# [WHAT THE TASK REQUIRES]
Set down the lines below exactly as they stand, please. Go from the first through the one containing "- THE platform SHALL reflect".

*** Opening PROVIDED DATA ***

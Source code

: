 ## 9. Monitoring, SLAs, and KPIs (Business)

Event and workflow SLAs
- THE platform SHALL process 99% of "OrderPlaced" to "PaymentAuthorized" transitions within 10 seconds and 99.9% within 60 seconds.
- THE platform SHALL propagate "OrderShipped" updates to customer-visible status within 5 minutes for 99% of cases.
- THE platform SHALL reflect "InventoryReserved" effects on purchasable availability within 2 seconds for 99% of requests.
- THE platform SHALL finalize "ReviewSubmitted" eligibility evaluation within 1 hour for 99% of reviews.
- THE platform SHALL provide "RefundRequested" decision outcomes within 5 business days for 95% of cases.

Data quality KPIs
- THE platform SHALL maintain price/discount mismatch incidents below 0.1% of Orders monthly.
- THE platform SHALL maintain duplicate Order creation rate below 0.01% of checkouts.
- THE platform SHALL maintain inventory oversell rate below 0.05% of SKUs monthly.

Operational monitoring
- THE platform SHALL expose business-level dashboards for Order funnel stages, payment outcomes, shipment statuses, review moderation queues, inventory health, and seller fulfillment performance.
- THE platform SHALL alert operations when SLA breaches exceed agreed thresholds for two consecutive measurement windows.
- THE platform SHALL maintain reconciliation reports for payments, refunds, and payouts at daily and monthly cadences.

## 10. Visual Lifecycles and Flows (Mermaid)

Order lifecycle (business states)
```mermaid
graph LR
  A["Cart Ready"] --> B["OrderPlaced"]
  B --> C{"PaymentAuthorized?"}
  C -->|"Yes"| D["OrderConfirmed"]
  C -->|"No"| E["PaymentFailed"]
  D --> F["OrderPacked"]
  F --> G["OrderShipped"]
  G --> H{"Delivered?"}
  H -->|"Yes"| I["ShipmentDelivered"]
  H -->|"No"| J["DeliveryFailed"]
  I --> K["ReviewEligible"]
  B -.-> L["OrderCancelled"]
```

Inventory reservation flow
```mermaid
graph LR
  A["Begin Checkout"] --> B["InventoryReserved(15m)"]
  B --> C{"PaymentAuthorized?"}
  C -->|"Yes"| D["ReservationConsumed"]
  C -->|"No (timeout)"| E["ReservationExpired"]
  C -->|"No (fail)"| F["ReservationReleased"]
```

*** Closing PROVIDED DATA ***

# [THE ANSWER]
Source code

: ## 9. Monitoring, SLAs, and KPIs (Business)

Event and workflow SLAs
- THE platform SHALL process 99% of "OrderPlaced" to "PaymentAuthorized" transitions within 10 seconds and 99.9% within 60 seconds.
- THE platform SHALL propagate "OrderShipped" updates to customer-visible status within 5 minutes for 99% of cases.
- THE platform SHALL reflect "InventoryReserved" effects on purchasable availability within 2 seconds for 99% of requests.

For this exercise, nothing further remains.